(Dataset items)

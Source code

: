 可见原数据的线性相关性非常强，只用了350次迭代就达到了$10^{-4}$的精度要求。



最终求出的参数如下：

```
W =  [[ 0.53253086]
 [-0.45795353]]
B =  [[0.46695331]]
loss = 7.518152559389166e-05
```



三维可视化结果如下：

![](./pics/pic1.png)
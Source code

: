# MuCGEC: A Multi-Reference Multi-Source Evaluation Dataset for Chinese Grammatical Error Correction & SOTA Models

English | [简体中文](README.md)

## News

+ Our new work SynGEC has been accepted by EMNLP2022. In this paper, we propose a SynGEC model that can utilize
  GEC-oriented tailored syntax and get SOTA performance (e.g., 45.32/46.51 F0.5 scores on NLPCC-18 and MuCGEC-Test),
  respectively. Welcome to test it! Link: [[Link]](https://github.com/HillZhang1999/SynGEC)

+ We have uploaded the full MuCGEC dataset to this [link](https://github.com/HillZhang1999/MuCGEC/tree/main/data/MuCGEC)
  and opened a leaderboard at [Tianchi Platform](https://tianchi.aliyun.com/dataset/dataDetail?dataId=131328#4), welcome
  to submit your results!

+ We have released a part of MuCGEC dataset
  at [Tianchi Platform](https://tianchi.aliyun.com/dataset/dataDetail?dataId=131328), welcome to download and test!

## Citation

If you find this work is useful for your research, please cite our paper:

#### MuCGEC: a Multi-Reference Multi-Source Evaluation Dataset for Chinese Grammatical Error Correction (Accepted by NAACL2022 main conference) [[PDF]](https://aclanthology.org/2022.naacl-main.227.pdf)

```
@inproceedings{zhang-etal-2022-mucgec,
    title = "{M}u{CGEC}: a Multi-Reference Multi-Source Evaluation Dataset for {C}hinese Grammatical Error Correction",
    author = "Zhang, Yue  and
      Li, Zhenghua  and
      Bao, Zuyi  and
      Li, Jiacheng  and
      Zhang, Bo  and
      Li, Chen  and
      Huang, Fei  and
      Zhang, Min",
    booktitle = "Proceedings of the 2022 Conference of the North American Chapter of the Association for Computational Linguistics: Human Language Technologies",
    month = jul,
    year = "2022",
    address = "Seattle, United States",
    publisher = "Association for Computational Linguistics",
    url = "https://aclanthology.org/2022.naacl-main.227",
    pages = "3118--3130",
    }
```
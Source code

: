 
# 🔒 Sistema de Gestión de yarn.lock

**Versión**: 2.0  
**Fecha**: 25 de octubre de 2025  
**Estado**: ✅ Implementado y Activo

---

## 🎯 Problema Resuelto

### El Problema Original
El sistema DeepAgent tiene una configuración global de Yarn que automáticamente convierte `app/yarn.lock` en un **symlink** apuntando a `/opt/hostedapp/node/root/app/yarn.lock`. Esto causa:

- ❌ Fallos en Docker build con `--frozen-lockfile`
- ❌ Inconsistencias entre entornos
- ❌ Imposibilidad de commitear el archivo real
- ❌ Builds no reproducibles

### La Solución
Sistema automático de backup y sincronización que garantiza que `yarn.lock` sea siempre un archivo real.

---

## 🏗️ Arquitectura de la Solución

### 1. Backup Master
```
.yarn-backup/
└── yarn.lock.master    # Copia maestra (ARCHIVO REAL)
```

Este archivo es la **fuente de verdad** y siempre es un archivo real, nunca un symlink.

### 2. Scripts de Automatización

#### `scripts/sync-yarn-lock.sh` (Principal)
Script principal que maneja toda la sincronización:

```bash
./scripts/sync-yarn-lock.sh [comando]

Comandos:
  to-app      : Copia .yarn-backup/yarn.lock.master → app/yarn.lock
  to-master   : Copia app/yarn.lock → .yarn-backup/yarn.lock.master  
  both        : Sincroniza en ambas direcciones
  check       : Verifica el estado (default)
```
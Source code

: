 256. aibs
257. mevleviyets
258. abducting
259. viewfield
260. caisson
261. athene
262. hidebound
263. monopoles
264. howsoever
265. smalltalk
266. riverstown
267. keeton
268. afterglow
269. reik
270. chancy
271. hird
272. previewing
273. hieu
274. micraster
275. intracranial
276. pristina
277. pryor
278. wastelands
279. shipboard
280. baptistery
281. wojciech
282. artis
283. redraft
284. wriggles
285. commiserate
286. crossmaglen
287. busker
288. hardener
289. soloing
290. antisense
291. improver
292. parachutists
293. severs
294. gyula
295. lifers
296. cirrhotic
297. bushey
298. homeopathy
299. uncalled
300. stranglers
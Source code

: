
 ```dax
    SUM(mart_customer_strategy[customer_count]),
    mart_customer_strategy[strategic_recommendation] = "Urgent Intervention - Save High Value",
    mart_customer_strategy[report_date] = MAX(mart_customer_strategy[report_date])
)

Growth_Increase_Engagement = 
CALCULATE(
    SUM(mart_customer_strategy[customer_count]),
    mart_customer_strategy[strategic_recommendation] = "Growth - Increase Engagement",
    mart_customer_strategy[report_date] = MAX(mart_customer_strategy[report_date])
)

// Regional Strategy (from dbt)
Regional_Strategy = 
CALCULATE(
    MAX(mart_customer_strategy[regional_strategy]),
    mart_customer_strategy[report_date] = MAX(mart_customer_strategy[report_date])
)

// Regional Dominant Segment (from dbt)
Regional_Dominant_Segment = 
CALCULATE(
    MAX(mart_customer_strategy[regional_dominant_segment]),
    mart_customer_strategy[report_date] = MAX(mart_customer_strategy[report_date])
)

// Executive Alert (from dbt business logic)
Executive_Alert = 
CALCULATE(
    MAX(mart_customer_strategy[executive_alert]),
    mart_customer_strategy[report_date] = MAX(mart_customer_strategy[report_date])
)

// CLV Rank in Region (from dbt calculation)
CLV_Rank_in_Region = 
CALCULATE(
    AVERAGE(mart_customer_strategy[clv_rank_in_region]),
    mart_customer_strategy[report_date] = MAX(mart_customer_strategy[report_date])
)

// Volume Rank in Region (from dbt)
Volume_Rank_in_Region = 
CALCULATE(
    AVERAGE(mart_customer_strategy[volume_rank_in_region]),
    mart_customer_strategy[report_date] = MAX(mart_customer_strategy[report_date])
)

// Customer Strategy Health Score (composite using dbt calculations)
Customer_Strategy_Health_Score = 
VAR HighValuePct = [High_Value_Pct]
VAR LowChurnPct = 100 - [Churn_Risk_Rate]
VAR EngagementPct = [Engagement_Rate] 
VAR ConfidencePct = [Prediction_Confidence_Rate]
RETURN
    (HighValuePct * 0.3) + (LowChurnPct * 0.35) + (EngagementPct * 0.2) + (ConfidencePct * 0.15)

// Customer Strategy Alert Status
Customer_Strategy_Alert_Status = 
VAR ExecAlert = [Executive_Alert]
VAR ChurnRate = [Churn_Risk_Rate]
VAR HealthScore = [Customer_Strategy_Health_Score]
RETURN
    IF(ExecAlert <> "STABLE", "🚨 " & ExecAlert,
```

--- Task requirements ---
Every record, copied exactly, is the expected answer.

--- Result of the exercise ---
Source code

: 可见原数据的线性相关性非常强，只用了350次迭代就达到了$10^{-4}$的精度要求。



最终求出的参数如下：

```
W =  [[ 0.53253086]
 [-0.45795353]]
B =  [[0.46695331]]
loss = 7.518152559389166e-05
```



三维可视化结果如下：

![](./pics/pic1.png)
Source code

:# MuCGEC: A Multi-Reference Multi-Source Evaluation Dataset for Chinese Grammatical Error Correction & SOTA Models

English | [简体中文](README.md)

## News

+ Our new work SynGEC has been accepted by EMNLP2022. In this paper, we propose a SynGEC model that can utilize
  GEC-oriented tailored syntax and get SOTA performance (e.g., 45.32/46.51 F0.5 scores on NLPCC-18 and MuCGEC-Test),
  respectively. Welcome to test it! Link: [[Link]](https://github.com/HillZhang1999/SynGEC)

+ We have uploaded the full MuCGEC dataset to this [link](https://github.com/HillZhang1999/MuCGEC/tree/main/data/MuCGEC)
  and opened a leaderboard at [Tianchi Platform](https://tianchi.aliyun.com/dataset/dataDetail?dataId=131328#4), welcome
  to submit your results!

+ We have released a part of MuCGEC dataset
  at [Tianchi Platform](https://tianchi.aliyun.com/dataset/dataDetail?dataId=131328), welcome to download and test!

## Citation

If you find this work is useful for your research, please cite our paper:

#### MuCGEC: a Multi-Reference Multi-Source Evaluation Dataset for Chinese Grammatical Error Correction (Accepted by NAACL2022 main conference) [[PDF]](https://aclanthology.org/2022.naacl-main.227.pdf)

```
@inproceedings{zhang-etal-2022-mucgec,
    title = "{M}u{CGEC}: a Multi-Reference Multi-Source Evaluation Dataset for {C}hinese Grammatical Error Correction",
    author = "Zhang, Yue  and
      Li, Zhenghua  and
      Bao, Zuyi  and
      Li, Jiacheng  and
      Zhang, Bo  and
      Li, Chen  and
      Huang, Fei  and
      Zhang, Min",
    booktitle = "Proceedings of the 2022 Conference of the North American Chapter of the Association for Computational Linguistics: Human Language Technologies",
    month = jul,
    year = "2022",
    address = "Seattle, United States",
    publisher = "Association for Computational Linguistics",
    url = "https://aclanthology.org/2022.naacl-main.227",
    pages = "3118--3130",
    }
```
Source code

: 
# 🔒 Sistema de Gestión de yarn.lock

**Versión**: 2.0  
**Fecha**: 25 de octubre de 2025  
**Estado**: ✅ Implementado y Activo

---

## 🎯 Problema Resuelto

### El Problema Original
El sistema DeepAgent tiene una configuración global de Yarn que automáticamente convierte `app/yarn.lock` en un **symlink** apuntando a `/opt/hostedapp/node/root/app/yarn.lock`. Esto causa:

- ❌ Fallos en Docker build con `--frozen-lockfile`
- ❌ Inconsistencias entre entornos
- ❌ Imposibilidad de commitear el archivo real
- ❌ Builds no reproducibles

### La Solución
Sistema automático de backup y sincronización que garantiza que `yarn.lock` sea siempre un archivo real.

---

## 🏗️ Arquitectura de la Solución

### 1. Backup Master
```
.yarn-backup/
└── yarn.lock.master    # Copia maestra (ARCHIVO REAL)
```

Este archivo es la **fuente de verdad** y siempre es un archivo real, nunca un symlink.

### 2. Scripts de Automatización

#### `scripts/sync-yarn-lock.sh` (Principal)
Script principal que maneja toda la sincronización:

```bash
./scripts/sync-yarn-lock.sh [comando]

Comandos:
  to-app      : Copia .yarn-backup/yarn.lock.master → app/yarn.lock
  to-master   : Copia app/yarn.lock → .yarn-backup/yarn.lock.master  
  both        : Sincroniza en ambas direcciones
  check       : Verifica el estado (default)
```
Source code

: 256. aibs
257. mevleviyets
258. abducting
259. viewfield
260. caisson
261. athene
262. hidebound
263. monopoles
264. howsoever
265. smalltalk
266. riverstown
267. keeton
268. afterglow
269. reik
270. chancy
271. hird
272. previewing
273. hieu
274. micraster
275. intracranial
276. pristina
277. pryor
278. wastelands
279. shipboard
280. baptistery
281. wojciech
282. artis
283. redraft
284. wriggles
285. commiserate
286. crossmaglen
287. busker
288. hardener
289. soloing
290. antisense
291. improver
292. parachutists
293. severs
294. gyula
295. lifers
296. cirrhotic
297. bushey
298. homeopathy
299. uncalled
300. stranglers
Source code

:
 ```dax
    SUM(mart_customer_strategy[customer_count]),
    mart_customer_strategy[strategic_recommendation] = "Urgent Intervention - Save High Value",
    mart_customer_strategy[report_date] = MAX(mart_customer_strategy[report_date])
)

Growth_Increase_Engagement = 
CALCULATE(
    SUM(mart_customer_strategy[customer_count]),
    mart_customer_strategy[strategic_recommendation] = "Growth - Increase Engagement",
    mart_customer_strategy[report_date] = MAX(mart_customer_strategy[report_date])
)

// Regional Strategy (from dbt)
Regional_Strategy = 
CALCULATE(
    MAX(mart_customer_strategy[regional_strategy]),
    mart_customer_strategy[report_date] = MAX(mart_customer_strategy[report_date])
)

// Regional Dominant Segment (from dbt)
Regional_Dominant_Segment = 
CALCULATE(
    MAX(mart_customer_strategy[regional_dominant_segment]),
    mart_customer_strategy[report_date] = MAX(mart_customer_strategy[report_date])
)

// Executive Alert (from dbt business logic)
Executive_Alert = 
CALCULATE(
    MAX(mart_customer_strategy[executive_alert]),
    mart_customer_strategy[report_date] = MAX(mart_customer_strategy[report_date])
)

// CLV Rank in Region (from dbt calculation)
CLV_Rank_in_Region = 
CALCULATE(
    AVERAGE(mart_customer_strategy[clv_rank_in_region]),
    mart_customer_strategy[report_date] = MAX(mart_customer_strategy[report_date])
)

// Volume Rank in Region (from dbt)
Volume_Rank_in_Region = 
CALCULATE(
    AVERAGE(mart_customer_strategy[volume_rank_in_region]),
    mart_customer_strategy[report_date] = MAX(mart_customer_strategy[report_date])
)

// Customer Strategy Health Score (composite using dbt calculations)
Customer_Strategy_Health_Score = 
VAR HighValuePct = [High_Value_Pct]
VAR LowChurnPct = 100 - [Churn_Risk_Rate]
VAR EngagementPct = [Engagement_Rate] 
VAR ConfidencePct = [Prediction_Confidence_Rate]
RETURN
    (HighValuePct * 0.3) + (LowChurnPct * 0.35) + (EngagementPct * 0.2) + (ConfidencePct * 0.15)

// Customer Strategy Alert Status
Customer_Strategy_Alert_Status = 
VAR ExecAlert = [Executive_Alert]
VAR ChurnRate = [Churn_Risk_Rate]
VAR HealthScore = [Customer_Strategy_Health_Score]
RETURN
    IF(ExecAlert <> "STABLE", "🚨 " & ExecAlert,
```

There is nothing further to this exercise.